Sin da Natale obiettivo delle parti è di chiudere l’intesa entro giugno. A Siena sono ancora ottimisti, ma il lungo stallo, se è vero che non avrebbe avuto effetti gravi sulla fedeltà dei correntisti, sta iniziando a creare delle difficoltà operative.
Sullo sfondo di questa delicatissima trattativa c’è poi il malumore diffuso di alcuni ambienti continentali e in particolare tedeschi sulla «eccessiva disponibilità» – così la definiscono fra Cancelleria e Bundesbank – mostrata dall’Europa nei confronti delle ragioni italiane per evitare le conseguenze del cosiddetto bail in (salvataggio interno) e forti perdite ad azionisti ed obbligazionisti.
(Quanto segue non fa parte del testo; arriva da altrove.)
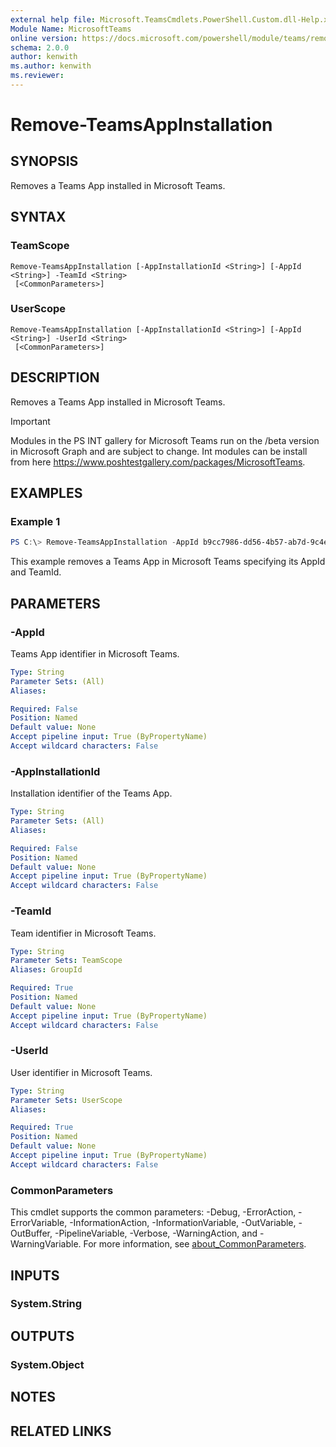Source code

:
 ```yaml
---
external help file: Microsoft.TeamsCmdlets.PowerShell.Custom.dll-Help.xml
Module Name: MicrosoftTeams
online version: https://docs.microsoft.com/powershell/module/teams/remove-teamsappinstallation
schema: 2.0.0
author: kenwith
ms.author: kenwith
ms.reviewer:
---
```


# Remove-TeamsAppInstallation

## SYNOPSIS
Removes a Teams App installed in Microsoft Teams.

## SYNTAX

### TeamScope
```
Remove-TeamsAppInstallation [-AppInstallationId <String>] [-AppId <String>] -TeamId <String>
 [<CommonParameters>]
```

### UserScope
```
Remove-TeamsAppInstallation [-AppInstallationId <String>] [-AppId <String>] -UserId <String>
 [<CommonParameters>]
```

## DESCRIPTION
Removes a Teams App installed in Microsoft Teams.

> [!IMPORTANT]
> Modules in the PS INT gallery for Microsoft Teams run on the /beta version in Microsoft Graph and are subject to change. Int modules can be install from here <https://www.poshtestgallery.com/packages/MicrosoftTeams>.

## EXAMPLES

### Example 1
```powershell
PS C:\> Remove-TeamsAppInstallation -AppId b9cc7986-dd56-4b57-ab7d-9c4e5288b775 -TeamId 31f1ff6c-d48c-4f8a-b2e1-abca7fd399df
```

This example removes a Teams App in Microsoft Teams specifying its AppId and TeamId.

## PARAMETERS

### -AppId
Teams App identifier in Microsoft Teams.

```yaml
Type: String
Parameter Sets: (All)
Aliases:

Required: False
Position: Named
Default value: None
Accept pipeline input: True (ByPropertyName)
Accept wildcard characters: False
```

### -AppInstallationId
Installation identifier of the Teams App.

```yaml
Type: String
Parameter Sets: (All)
Aliases:

Required: False
Position: Named
Default value: None
Accept pipeline input: True (ByPropertyName)
Accept wildcard characters: False
```

### -TeamId
Team identifier in Microsoft Teams.

```yaml
Type: String
Parameter Sets: TeamScope
Aliases: GroupId

Required: True
Position: Named
Default value: None
Accept pipeline input: True (ByPropertyName)
Accept wildcard characters: False
```

### -UserId
User identifier in Microsoft Teams.

```yaml
Type: String
Parameter Sets: UserScope
Aliases:

Required: True
Position: Named
Default value: None
Accept pipeline input: True (ByPropertyName)
Accept wildcard characters: False
```

### CommonParameters
This cmdlet supports the common parameters: -Debug, -ErrorAction, -ErrorVariable, -InformationAction, -InformationVariable, -OutVariable, -OutBuffer, -PipelineVariable, -Verbose, -WarningAction, and -WarningVariable. For more information, see [about_CommonParameters](http://go.microsoft.com/fwlink/?LinkID=113216).

## INPUTS

### System.String

## OUTPUTS

### System.Object
## NOTES

## RELATED LINKS
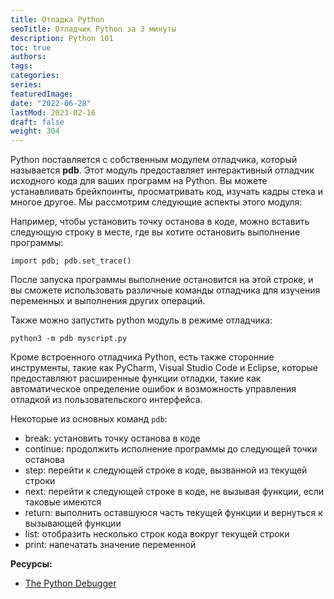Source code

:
 ```yaml
---
title: Отладка Python
seoTitle: Отладчик Python за 3 минуты
description: Python 101
toc: true
authors:
tags:
categories:
series:
featuredImage:
date: "2022-06-28"
lastMod: 2023-02-16
draft: false
weight: 304
---
```


Python поставляется с собственным модулем отладчика, который называется **pdb**. Этот модуль предоставляет интерактивный отладчик исходного кода для ваших программ на Python. Вы можете устанавливать брейкпоинты, просматривать код, изучать кадры стека и многое другое. Мы рассмотрим следующие аспекты этого модуля:

Например, чтобы установить точку останова в коде, можно вставить следующую строку в месте, где вы хотите остановить выполнение программы:

```
import pdb; pdb.set_trace()
```

После запуска программы выполнение остановится на этой строке, и вы сможете использовать различные команды отладчика для изучения переменных и выполнения других операций.

Также можно запустить python модуль в режиме отладчика:

```
python3 -m pdb myscript.py
```

Кроме встроенного отладчика Python, есть также сторонние инструменты, такие как PyCharm, Visual Studio Code и Eclipse, которые предоставляют расширенные функции отладки, такие как автоматическое определение ошибок и возможность управления отладкой из пользовательского интерфейса.

Некоторые из основных команд `pdb`:

- break: установить точку останова в коде
- continue: продолжить исполнение программы до следующей точки останова
- step: перейти к следующей строке в коде, вызванной из текущей строки
- next: перейти к следующей строке в коде, не вызывая функции, если таковые имеются
- return: выполнить оставшуюся часть текущей функции и вернуться к вызывающей функции
- list: отобразить несколько строк кода вокруг текущей строки
- print: напечатать значение переменной

**Ресурсы:**

- [The Python Debugger](https://docs.python.org/3/library/pdb.html)
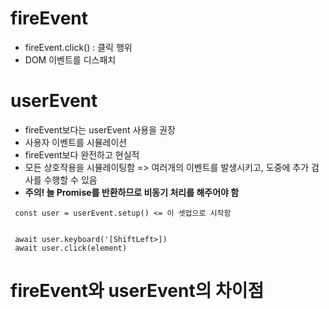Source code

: # fireEvent
* fireEvent.click() : 클릭 행위
* DOM 이벤트를 디스패치
  
# userEvent
* fireEvent보다는 userEvent 사용을 권장
* 사용자 이벤트를 시뮬레이션
* fireEvent보다 완전하고 현실적
* 모든 상호작용을 시뮬레이팅함 => 여러개의 이벤트를 발생시키고, 도중에 추가 검사를 수행할 수 있음
* **주의! 늘 Promise를 반환하므로 비동기 처리를 해주어야 함**
```
 const user = userEvent.setup() <= 이 셋업으로 시작함


 await user.keyboard('[ShiftLeft>])
 await user.click(element)
```

# fireEvent와 userEvent의 차이점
Ciò vale sia rispetto alla vicenda Mps che delle due banche venete, anche in questo caso lontano dall’essere risolta. Se è vero che l’Italia non si è mossa quando le regole permettevano lauti aiuti statali alle banche – e molti ne fecero uso – oggi il quadro normativo è radicalmente mutato e i tedeschi si sono adeguati. Basti dire che la famigerata Hsh di Amburgo – in passato presa dalle autorità italiane come esempio di doppiopesismo teutonico perché beneficiaria di un aiuto pubblico autorizzato anni prima – ha rischiato di fallire e ora è in vendita. A privati.